(EXCERPTED RECORDS Opens)

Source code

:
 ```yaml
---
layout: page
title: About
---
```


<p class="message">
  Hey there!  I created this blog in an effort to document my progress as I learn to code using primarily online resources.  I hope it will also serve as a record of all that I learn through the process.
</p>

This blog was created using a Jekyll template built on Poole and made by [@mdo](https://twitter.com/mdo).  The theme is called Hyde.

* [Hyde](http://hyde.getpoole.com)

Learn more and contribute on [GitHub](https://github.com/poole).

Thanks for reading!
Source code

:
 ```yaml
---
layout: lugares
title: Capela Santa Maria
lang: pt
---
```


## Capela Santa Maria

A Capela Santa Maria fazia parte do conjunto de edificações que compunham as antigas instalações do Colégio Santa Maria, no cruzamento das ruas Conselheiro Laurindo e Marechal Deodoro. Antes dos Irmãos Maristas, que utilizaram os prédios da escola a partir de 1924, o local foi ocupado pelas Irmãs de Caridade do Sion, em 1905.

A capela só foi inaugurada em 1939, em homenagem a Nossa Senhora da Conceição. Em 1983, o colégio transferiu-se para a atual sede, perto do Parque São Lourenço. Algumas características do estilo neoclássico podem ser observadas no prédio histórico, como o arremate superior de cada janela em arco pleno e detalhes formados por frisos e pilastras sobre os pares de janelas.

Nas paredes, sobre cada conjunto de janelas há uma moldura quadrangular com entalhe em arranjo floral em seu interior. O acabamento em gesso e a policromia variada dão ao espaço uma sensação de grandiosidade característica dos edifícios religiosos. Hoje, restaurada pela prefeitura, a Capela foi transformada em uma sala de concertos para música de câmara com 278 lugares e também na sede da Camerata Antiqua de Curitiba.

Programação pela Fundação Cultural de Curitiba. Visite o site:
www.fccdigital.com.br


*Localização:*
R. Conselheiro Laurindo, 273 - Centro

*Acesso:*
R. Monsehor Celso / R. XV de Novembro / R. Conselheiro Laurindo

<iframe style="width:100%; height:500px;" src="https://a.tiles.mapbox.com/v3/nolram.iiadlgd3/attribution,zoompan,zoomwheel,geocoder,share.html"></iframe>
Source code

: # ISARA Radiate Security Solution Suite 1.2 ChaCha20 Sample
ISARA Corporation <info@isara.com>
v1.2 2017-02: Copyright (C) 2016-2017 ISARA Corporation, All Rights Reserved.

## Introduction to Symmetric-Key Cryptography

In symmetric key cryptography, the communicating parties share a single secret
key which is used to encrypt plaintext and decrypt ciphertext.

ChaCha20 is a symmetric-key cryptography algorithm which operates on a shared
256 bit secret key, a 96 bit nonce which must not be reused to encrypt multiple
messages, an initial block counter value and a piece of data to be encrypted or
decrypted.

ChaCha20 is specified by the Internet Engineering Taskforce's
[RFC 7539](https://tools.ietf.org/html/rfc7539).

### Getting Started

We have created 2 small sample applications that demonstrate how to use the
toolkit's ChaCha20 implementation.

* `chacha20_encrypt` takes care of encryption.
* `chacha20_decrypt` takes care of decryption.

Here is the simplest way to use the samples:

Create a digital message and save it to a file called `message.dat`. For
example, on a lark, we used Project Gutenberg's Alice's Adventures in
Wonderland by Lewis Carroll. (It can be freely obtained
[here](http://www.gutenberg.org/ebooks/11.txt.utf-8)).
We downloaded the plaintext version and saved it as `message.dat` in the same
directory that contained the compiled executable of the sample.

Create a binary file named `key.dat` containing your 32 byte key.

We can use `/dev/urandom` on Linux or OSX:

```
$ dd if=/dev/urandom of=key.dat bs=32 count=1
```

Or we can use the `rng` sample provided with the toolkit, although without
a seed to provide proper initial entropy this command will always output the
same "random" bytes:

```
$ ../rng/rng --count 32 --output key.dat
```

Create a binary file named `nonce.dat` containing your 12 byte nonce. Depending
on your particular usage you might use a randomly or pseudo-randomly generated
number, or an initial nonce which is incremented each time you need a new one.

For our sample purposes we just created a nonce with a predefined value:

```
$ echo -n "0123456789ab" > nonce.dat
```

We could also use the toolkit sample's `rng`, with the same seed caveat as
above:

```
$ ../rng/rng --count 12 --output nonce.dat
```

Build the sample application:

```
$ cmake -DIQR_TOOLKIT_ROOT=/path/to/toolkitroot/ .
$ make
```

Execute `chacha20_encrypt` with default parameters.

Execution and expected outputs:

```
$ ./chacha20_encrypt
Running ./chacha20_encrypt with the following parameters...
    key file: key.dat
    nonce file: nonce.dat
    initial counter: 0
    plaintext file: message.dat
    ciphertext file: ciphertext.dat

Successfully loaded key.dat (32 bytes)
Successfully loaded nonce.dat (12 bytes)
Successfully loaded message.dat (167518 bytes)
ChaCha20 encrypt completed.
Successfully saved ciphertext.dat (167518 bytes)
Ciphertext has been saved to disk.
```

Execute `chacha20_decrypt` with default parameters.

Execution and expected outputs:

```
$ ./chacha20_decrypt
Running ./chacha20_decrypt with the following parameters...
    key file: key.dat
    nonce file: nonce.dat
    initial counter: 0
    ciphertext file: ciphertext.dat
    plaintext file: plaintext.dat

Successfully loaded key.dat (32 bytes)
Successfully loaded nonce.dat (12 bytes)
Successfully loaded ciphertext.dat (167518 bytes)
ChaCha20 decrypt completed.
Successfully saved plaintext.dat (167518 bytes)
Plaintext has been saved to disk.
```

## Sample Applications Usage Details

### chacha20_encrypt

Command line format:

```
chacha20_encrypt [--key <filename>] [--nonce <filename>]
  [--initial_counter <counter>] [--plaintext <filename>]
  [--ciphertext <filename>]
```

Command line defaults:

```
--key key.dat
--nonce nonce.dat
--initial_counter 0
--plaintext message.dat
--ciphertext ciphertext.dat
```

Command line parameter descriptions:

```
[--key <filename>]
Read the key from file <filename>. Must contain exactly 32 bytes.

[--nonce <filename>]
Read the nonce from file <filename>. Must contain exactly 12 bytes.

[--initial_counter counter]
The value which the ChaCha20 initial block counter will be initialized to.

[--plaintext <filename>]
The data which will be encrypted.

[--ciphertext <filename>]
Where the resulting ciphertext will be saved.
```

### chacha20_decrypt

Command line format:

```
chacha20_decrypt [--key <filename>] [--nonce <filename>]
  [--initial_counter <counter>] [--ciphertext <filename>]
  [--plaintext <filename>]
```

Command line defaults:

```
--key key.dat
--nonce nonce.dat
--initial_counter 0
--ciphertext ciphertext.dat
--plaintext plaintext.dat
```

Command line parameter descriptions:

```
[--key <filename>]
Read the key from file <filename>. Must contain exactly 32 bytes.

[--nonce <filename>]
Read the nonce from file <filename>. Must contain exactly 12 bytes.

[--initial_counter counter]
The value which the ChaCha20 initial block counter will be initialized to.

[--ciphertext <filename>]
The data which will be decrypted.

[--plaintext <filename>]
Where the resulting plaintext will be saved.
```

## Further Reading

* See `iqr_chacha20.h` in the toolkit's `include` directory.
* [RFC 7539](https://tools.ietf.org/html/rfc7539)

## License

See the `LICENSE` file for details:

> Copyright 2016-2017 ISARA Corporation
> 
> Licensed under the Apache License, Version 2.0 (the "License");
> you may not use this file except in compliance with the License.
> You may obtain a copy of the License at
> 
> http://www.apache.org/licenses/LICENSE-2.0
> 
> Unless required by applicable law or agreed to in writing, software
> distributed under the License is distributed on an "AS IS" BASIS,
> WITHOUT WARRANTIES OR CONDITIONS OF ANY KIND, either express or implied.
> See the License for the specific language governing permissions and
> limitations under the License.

(EXCERPTED RECORDS Closes)

In the entries above, find each line with "completed" and copy it.

ChaCha20 encrypt completed.
ChaCha20 decrypt completed.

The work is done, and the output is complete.